ほとほとの煮物

お口にあうかどうか

それほどわたしたちは

「ラーメン行こうよ」

飲み会。お店で飲んで、別れがたくて、わたしのうちに転がり込んだ二次会。夜はもう日付を変えていて、会話に飛び交う声はどれも呂律が怪しくふわふわしています。惰性で口に運ぶコップは結露でベシャベシャで、よくわからない味のするお酒をクンと流しこみました。

「ラーメンって、どこ?」

「この時間なら町外れのチェーン店じゃない?」

「あそこね!なんか男っぽいイメージあるから入りづらいんだよね」

「わかるわかる!女子でも入っていいじゃんね」

高く、浮き足立つ声。まさか平日の深夜1時に、しこたま飲んだ〆で、歩いて30分はかかるチェーン店でラーメンなんて、実行する気持ちは20%くらい。でも、誰かが「じゃあ行こうよ!」と腰を上げたら「本気で言ってんの!?」なんてこぼしながらついていってしまうかもしれません。それほどわたしたちは酔っていました。

 

「じゃあ来週行こうよ」

「ラーメンの会?」

「女子だけでラーメン食べる会」

「いいねいいね!」

次回の約束をして、解散。じゃあね、またね、来週ね。そうして空っぽになった部屋。電気を消してベッドへ倒れ込みました。

 

朝。最近、深い時間まで飲んでも遅刻しないギリギリの時間に目を覚ますスキルを身につけました。携帯を見るとラインの通知。

「なぜかめちゃくちゃスッキリ起きれた」

5時起きだと言いながら帰っていった彼女。

「わたしも」

返信しながら、さあ、出社の準備。

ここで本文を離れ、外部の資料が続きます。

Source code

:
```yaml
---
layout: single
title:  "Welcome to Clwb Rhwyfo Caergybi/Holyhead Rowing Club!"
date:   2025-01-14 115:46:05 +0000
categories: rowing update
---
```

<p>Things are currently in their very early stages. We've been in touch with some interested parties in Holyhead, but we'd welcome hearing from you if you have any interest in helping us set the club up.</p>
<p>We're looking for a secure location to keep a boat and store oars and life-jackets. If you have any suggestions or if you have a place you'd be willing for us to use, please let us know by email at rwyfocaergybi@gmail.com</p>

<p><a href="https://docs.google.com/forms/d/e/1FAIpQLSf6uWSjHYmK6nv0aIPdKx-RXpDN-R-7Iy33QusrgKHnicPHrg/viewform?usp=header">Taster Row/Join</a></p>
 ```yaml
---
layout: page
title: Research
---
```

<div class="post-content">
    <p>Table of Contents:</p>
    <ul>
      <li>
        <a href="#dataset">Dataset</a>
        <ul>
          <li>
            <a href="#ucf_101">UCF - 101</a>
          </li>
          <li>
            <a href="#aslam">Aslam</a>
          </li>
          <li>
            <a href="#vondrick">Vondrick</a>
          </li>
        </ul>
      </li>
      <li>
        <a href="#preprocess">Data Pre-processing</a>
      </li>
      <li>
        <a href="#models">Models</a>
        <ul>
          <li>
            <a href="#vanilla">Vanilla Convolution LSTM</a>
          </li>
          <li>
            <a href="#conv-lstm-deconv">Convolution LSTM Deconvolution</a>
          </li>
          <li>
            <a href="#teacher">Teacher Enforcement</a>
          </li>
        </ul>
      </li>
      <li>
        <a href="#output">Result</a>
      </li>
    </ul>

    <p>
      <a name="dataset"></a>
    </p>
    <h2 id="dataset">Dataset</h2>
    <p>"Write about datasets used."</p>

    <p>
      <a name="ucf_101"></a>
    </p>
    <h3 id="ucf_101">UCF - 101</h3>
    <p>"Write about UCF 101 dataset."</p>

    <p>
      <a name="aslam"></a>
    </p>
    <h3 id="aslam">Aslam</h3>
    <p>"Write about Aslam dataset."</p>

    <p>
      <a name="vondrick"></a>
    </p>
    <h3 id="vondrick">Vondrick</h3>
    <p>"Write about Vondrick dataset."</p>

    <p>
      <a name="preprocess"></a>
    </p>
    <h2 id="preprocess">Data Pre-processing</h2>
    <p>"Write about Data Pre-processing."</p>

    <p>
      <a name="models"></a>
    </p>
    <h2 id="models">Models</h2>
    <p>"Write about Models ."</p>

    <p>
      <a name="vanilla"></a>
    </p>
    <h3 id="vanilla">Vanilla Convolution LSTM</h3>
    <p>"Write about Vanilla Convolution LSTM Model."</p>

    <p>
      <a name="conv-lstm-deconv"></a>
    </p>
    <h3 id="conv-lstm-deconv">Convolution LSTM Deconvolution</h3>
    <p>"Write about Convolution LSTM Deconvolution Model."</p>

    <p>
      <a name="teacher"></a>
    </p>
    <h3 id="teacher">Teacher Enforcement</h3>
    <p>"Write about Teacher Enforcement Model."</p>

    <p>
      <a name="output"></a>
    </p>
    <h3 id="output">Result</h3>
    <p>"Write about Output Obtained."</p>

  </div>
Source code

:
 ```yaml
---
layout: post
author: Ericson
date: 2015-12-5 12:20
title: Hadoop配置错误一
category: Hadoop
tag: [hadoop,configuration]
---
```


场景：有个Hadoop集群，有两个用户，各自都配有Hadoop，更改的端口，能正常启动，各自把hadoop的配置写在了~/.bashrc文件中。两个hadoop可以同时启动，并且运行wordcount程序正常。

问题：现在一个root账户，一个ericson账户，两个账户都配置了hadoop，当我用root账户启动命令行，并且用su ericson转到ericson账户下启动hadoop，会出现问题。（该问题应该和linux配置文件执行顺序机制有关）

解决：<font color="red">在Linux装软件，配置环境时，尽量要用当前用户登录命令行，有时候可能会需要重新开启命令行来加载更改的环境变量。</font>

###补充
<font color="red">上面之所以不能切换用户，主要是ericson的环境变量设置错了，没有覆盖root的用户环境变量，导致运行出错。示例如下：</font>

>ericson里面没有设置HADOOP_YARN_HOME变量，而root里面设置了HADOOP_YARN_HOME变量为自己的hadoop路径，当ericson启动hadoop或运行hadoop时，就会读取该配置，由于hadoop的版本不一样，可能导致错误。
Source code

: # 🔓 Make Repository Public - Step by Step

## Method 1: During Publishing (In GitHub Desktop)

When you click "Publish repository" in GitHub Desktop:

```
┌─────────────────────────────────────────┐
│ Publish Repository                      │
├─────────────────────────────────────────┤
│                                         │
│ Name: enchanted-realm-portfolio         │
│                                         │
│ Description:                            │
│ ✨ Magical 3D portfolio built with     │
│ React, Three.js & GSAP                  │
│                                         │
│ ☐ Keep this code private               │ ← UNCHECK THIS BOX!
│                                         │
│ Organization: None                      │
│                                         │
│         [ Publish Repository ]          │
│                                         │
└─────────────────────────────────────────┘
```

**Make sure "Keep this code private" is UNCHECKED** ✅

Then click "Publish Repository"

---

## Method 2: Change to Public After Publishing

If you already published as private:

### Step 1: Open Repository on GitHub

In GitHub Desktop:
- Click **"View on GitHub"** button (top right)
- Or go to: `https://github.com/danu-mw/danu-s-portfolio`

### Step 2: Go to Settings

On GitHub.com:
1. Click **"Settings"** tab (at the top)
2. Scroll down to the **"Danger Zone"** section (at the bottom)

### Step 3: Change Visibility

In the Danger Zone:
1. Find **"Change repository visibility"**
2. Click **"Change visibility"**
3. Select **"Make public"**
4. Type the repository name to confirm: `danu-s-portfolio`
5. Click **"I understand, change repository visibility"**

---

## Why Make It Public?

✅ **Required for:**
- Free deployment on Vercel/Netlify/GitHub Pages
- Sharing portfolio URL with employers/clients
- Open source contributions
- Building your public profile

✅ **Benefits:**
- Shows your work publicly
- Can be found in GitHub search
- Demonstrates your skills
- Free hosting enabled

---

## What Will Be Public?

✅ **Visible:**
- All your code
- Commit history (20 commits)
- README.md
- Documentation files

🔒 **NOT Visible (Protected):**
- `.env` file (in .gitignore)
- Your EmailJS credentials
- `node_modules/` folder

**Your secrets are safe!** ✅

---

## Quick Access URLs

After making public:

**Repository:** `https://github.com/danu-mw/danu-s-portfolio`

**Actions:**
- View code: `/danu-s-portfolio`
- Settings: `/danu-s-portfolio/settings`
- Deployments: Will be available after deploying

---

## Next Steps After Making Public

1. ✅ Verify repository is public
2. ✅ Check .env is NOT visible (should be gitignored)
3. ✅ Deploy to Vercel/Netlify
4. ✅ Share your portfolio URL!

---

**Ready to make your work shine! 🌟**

テーブルの上は昨夜のままのおつまみやコップが雑然として、わたしが使っていたコップも、フチまでなみなみと液体を残していました。ちょっともったいない気がして、口をつけます。啜って、シンクに中身をぶちまけました。濃すぎ。そういえば、隣に座っていた彼女が、お酒を注ぎながらやばい、入れすぎた、なんて言っていたのを思い出します。けれどわたしは、昨夜これを喉に流し込んでいたのです。それほどわたしたちは酔っていました。